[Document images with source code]
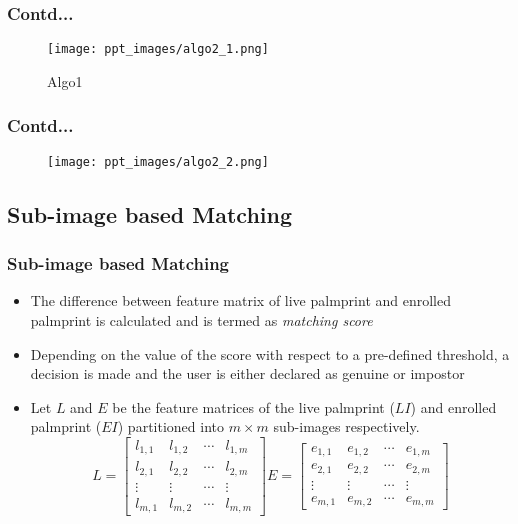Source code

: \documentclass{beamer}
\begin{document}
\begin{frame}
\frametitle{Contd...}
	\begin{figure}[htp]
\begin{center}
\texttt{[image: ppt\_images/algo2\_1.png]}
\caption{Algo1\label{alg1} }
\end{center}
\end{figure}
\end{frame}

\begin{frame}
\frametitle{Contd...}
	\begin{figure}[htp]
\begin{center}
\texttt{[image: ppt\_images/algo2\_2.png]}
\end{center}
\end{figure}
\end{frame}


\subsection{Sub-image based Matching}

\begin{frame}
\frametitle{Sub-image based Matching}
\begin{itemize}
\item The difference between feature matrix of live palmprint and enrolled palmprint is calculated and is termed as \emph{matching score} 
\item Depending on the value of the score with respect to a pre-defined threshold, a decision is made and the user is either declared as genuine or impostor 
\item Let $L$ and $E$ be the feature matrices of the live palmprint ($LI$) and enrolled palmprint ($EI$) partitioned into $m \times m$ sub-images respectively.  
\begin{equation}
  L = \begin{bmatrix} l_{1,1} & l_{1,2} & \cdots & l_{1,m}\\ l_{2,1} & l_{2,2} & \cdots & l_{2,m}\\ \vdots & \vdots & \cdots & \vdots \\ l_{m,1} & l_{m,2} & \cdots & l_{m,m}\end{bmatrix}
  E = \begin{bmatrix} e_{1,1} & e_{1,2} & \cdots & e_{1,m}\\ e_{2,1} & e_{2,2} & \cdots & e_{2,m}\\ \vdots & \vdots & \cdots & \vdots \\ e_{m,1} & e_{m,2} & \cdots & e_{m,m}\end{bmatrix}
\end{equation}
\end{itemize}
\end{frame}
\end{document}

What is being asked
This exercise needs every entry retyped exactly, with the pictures removed.

Solution for this exercise
Source code

: \documentclass{beamer}
\begin{document}
\begin{frame}
\frametitle{Contd...}
	\begin{figure}[htp]
\begin{center}
\texttt{[image: ppt\_images/algo2\_1.png]}
\caption{Algo1\label{alg1} }
\end{center}
\end{figure}
\end{frame}

\begin{frame}
\frametitle{Contd...}
	\begin{figure}[htp]
\begin{center}
\texttt{[image: ppt\_images/algo2\_2.png]}
\end{center}
\end{figure}
\end{frame}


\subsection{Sub-image based Matching}

\begin{frame}
\frametitle{Sub-image based Matching}
\begin{itemize}
\item The difference between feature matrix of live palmprint and enrolled palmprint is calculated and is termed as \emph{matching score} 
\item Depending on the value of the score with respect to a pre-defined threshold, a decision is made and the user is either declared as genuine or impostor 
\item Let $L$ and $E$ be the feature matrices of the live palmprint ($LI$) and enrolled palmprint ($EI$) partitioned into $m \times m$ sub-images respectively.  
\begin{equation}
  L = \begin{bmatrix} l_{1,1} & l_{1,2} & \cdots & l_{1,m}\\ l_{2,1} & l_{2,2} & \cdots & l_{2,m}\\ \vdots & \vdots & \cdots & \vdots \\ l_{m,1} & l_{m,2} & \cdots & l_{m,m}\end{bmatrix}
  E = \begin{bmatrix} e_{1,1} & e_{1,2} & \cdots & e_{1,m}\\ e_{2,1} & e_{2,2} & \cdots & e_{2,m}\\ \vdots & \vdots & \cdots & \vdots \\ e_{m,1} & e_{m,2} & \cdots & e_{m,m}\end{bmatrix}
\end{equation}
\end{itemize}
\end{frame}
\end{document}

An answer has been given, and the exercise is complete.